The fighter's actions are controlled with the keyboard, and include moving left or right (A and D), turning (S) and swinging the sword high (I), low (M), or lunging straight (L). The first opponent is a large, lumbering man with a spiked club; once defeated, the second opponent appears, a smaller man armed with a hatchet and a dagger. After defeating him, both return and attack together. As play progresses, more opponents are added to the fray, including enormous rats and venomous snakes. Eventually the swashbuckler progresses out of the hold to the sunlit deck, though opponents continue to be a major threat.
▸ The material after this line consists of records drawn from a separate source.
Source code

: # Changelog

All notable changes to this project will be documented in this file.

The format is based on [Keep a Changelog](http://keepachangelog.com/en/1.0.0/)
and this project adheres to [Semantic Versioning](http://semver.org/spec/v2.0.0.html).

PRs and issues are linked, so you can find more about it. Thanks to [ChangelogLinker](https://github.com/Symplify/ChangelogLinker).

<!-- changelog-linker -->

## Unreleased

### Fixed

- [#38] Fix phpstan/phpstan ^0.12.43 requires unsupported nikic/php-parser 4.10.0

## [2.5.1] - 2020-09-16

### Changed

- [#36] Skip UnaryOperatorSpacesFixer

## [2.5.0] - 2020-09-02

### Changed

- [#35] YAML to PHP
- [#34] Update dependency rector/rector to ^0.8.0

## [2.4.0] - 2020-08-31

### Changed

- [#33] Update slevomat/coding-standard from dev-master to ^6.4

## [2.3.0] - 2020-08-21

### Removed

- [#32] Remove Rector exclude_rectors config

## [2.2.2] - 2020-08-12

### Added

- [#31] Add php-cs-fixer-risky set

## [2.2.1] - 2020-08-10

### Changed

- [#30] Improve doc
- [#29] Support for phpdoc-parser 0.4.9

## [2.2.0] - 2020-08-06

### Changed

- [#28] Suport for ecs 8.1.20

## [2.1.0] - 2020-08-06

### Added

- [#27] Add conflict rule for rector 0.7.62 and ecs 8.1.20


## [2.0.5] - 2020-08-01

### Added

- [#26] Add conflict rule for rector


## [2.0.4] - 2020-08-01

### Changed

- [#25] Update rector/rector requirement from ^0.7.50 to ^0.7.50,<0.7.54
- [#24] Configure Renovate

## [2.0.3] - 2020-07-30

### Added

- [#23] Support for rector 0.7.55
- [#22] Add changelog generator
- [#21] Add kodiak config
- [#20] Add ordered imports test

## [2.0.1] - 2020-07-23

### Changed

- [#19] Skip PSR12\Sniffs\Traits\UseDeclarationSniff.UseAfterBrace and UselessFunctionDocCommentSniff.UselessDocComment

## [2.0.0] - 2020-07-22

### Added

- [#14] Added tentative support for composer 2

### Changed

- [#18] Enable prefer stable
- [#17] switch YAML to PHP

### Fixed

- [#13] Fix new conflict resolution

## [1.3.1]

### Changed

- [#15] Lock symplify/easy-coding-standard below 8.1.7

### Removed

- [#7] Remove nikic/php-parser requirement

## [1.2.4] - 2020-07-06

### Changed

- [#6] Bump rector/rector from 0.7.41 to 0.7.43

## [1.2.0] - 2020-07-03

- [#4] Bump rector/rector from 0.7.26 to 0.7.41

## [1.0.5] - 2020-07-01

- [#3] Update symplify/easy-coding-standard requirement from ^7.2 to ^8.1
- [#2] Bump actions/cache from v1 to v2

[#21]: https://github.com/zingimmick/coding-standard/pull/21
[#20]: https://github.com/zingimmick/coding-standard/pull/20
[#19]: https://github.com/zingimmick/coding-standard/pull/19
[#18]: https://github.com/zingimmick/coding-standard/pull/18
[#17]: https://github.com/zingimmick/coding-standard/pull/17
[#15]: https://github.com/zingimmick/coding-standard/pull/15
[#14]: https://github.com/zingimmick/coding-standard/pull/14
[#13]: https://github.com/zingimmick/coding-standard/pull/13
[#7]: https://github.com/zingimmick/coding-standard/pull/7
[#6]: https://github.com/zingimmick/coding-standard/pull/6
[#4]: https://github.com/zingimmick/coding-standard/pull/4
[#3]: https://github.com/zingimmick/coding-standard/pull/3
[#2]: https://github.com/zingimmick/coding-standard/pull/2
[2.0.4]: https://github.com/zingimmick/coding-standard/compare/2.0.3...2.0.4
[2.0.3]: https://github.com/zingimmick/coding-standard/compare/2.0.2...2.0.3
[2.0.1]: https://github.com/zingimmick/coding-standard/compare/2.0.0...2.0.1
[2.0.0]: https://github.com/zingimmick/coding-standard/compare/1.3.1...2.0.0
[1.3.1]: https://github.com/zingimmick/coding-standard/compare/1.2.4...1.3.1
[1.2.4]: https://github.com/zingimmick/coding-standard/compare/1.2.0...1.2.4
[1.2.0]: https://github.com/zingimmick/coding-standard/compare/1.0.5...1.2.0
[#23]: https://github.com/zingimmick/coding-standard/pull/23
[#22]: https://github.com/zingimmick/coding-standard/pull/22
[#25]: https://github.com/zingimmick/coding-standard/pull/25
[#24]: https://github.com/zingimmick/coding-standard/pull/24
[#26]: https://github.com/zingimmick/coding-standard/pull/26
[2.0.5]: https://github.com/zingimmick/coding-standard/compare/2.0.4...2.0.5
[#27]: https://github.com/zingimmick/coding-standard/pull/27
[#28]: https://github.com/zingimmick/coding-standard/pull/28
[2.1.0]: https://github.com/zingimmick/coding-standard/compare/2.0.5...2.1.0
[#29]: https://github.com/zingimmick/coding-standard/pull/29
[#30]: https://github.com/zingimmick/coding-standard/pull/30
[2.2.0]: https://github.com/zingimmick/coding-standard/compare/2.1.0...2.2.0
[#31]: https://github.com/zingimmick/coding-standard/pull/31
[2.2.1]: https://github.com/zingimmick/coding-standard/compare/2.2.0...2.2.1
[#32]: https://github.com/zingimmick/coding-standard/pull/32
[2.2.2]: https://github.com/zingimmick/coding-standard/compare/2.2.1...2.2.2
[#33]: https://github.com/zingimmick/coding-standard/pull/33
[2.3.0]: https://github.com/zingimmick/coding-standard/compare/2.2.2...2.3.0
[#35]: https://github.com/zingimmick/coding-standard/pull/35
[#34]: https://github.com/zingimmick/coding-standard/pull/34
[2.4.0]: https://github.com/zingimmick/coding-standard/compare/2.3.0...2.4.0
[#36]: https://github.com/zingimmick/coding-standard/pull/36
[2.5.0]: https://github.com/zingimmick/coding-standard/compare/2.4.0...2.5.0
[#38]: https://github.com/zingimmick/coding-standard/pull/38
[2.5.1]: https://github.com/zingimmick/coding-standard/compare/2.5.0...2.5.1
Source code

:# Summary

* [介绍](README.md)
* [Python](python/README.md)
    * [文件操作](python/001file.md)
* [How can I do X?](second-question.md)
For each enemy dispatched, the game awards a point. The swashbuckler can withstand two hits, but the third kills him and ends the game. The difficulty steadily increases until he's overwhelmed. After 83 kills, the pattern of enemies keeps repeating and if the player manages to get 256 kills, the counter resets to zero.

==Reception==
Michael Cranford gave Swashbuckler a positive review in Computer Gaming World, only lamenting the rollover of the five-digit score at 250 (which was fixed prior to final publication). The review appeared with an editor's note that although the graphics were superb and the concept unusual, the players at CGW grew tired of the lack of variety after a few dozen kills. Praising its animation, BYTE said "I think that most arcade-game fans will find Swashbuckler an enjoyable experience [and] well above the run-of-the-mill arcade game". Creative Computing Video & Arcade Games said that "it's a good change of pace" for those tired of space games.

In 2016, PC Mag included Swashbuckler on a list of "7 Forgotten Apple II Gaming Classics."